* WHAT YOU SHOULD DO *
Set down all of the entries below exactly, and omit the pictures.

* MATERIAL TO PROCESS *

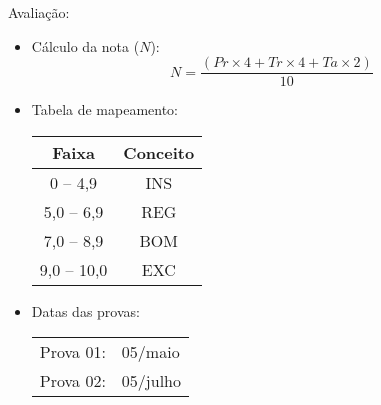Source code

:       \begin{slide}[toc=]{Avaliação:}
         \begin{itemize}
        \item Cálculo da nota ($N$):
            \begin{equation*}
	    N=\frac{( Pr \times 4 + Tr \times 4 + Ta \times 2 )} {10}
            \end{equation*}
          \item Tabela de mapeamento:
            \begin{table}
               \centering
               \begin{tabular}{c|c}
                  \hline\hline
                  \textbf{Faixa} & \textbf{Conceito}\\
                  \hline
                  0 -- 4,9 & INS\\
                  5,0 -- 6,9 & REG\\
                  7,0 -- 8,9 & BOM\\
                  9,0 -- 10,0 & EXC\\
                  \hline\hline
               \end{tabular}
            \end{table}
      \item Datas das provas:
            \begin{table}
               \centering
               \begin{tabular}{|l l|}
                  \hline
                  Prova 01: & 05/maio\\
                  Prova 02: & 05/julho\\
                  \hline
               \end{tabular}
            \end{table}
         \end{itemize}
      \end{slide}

* ANSWER *
Source code

:       \begin{slide}[toc=]{Avaliação:}
         \begin{itemize}
        \item Cálculo da nota ($N$):
            \begin{equation*}
	    N=\frac{( Pr \times 4 + Tr \times 4 + Ta \times 2 )} {10}
            \end{equation*}
          \item Tabela de mapeamento:
            \begin{table}
               \centering
               \begin{tabular}{c|c}
                  \hline\hline
                  \textbf{Faixa} & \textbf{Conceito}\\
                  \hline
                  0 -- 4,9 & INS\\
                  5,0 -- 6,9 & REG\\
                  7,0 -- 8,9 & BOM\\
                  9,0 -- 10,0 & EXC\\
                  \hline\hline
               \end{tabular}
            \end{table}
      \item Datas das provas:
            \begin{table}
               \centering
               \begin{tabular}{|l l|}
                  \hline
                  Prova 01: & 05/maio\\
                  Prova 02: & 05/julho\\
                  \hline
               \end{tabular}
            \end{table}
         \end{itemize}
      \end{slide}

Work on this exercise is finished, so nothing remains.